This blanket approach doesn’t work for farm workers, the federal ag critic says
By Diego Flammini
Canada has unveiled its rules for travelers wishing to enter the country.
As of Jan. 7, most people over the age of five flying into Canada must provide proof of a negative COVID-19 test, Transport Minister Marc Garneau announced on Jan. 6. The tests must be completed within 72 hours prior to departure.
Until Jan. 14, anyone leaving from the Caribbean or South America can use tests conducted up to 96 hours before departure. Travelers leaving from Saint Pierre et Miquelon are exempt from the requirement until that date.
And until Jan. 21, people leaving from Haiti do not need proof of a negative COVID test.
Once a person enters Canada, even after a negative test, he or she is still required to complete a 14-day quarantine.
Members of the Conservative party are concerned these measures could put fruit and vegetable harvests at risk.
The federal government’s plan to screen travelers entering the country for COVID-19 doesn’t consider the unique needs of international farm workers, the federal ag critic says.

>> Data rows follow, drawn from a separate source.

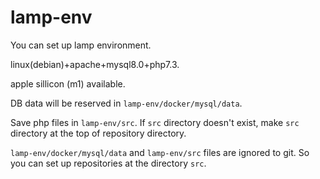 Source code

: # lamp-env

You can set up lamp environment.

linux(debian)+apache+mysql8.0+php7.3.

apple sillicon (m1) available.

DB data will be reserved in `lamp-env/docker/mysql/data`.

Save php files in `lamp-env/src`. If `src` directory doesn't exist, make `src` directory at the top of repository directory.

`lamp-env/docker/mysql/data` and `lamp-env/src` files are ignored to git. So you can set up repositories at the directory `src`.
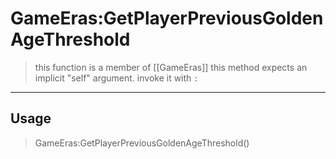 # GameEras:GetPlayerPreviousGoldenAgeThreshold
> this function is a member of [[GameEras]]
> this method expects an implicit "self" argument. invoke it with `:`
-----
## Usage
> GameEras:GetPlayerPreviousGoldenAgeThreshold()
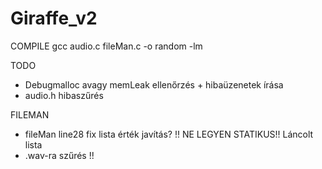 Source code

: # Giraffe_v2


COMPILE
gcc audio.c fileMan.c -o random -lm

TODO
- Debugmalloc avagy memLeak ellenőrzés + hibaüzenetek írása
- audio.h hibaszűrés

FILEMAN
  - fileMan line28 fix lista érték javítás? !! NE LEGYEN STATIKUS!! Láncolt lista
  - .wav-ra szűrés !! 
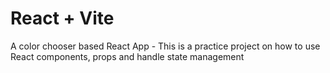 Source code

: # React + Vite

A color chooser based React App - This is a practice project on how to use React components, props and handle state management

“Some of these workers are taking 20-hour bus rides to get to their departure airports,” Lianne Rood told Farms.com. “Something the government hasn’t taken into account is, what if there’s a mechanical issue or there’s a snowstorm at Pearson (airport) that delays the plane and puts the workers outside of that window?”
Rood is in favour of conducting rapid testing for farm workers once they arrive in Canada.
An individual can receive the results in minutes instead of days, allowing people to get to work faster.
“We have a farm that has two folks who came in (to Canada) recently,” Rood said. “This greenhouse is 25 acres, so there’s plenty of space to do distancing and PPE requirements, but these two people are confined to their bunkhouse.”
International workers must be allowed to start working as soon as possible to ensure food security and support the ag sector, she said.
“The labour is critical to any kind of production, especially in a greenhouse,” she said. “There are things that need to be done every day in order to keep plants healthy and ensure bountiful crops. Without labour we don’t have food.”
A testing pilot is coming to Pearson airport.
Ontario Premier Doug Ford announced on Jan. 6 that free and voluntary tests would be available to eligible travelers.
The pilot would work similarly to the ongoing pilot project in Calgary.
A person arriving from outside Canada is tested and self-isolates until he or she receives their results, which can take between one or two days.
But people will still be required to quarantine for 14 days.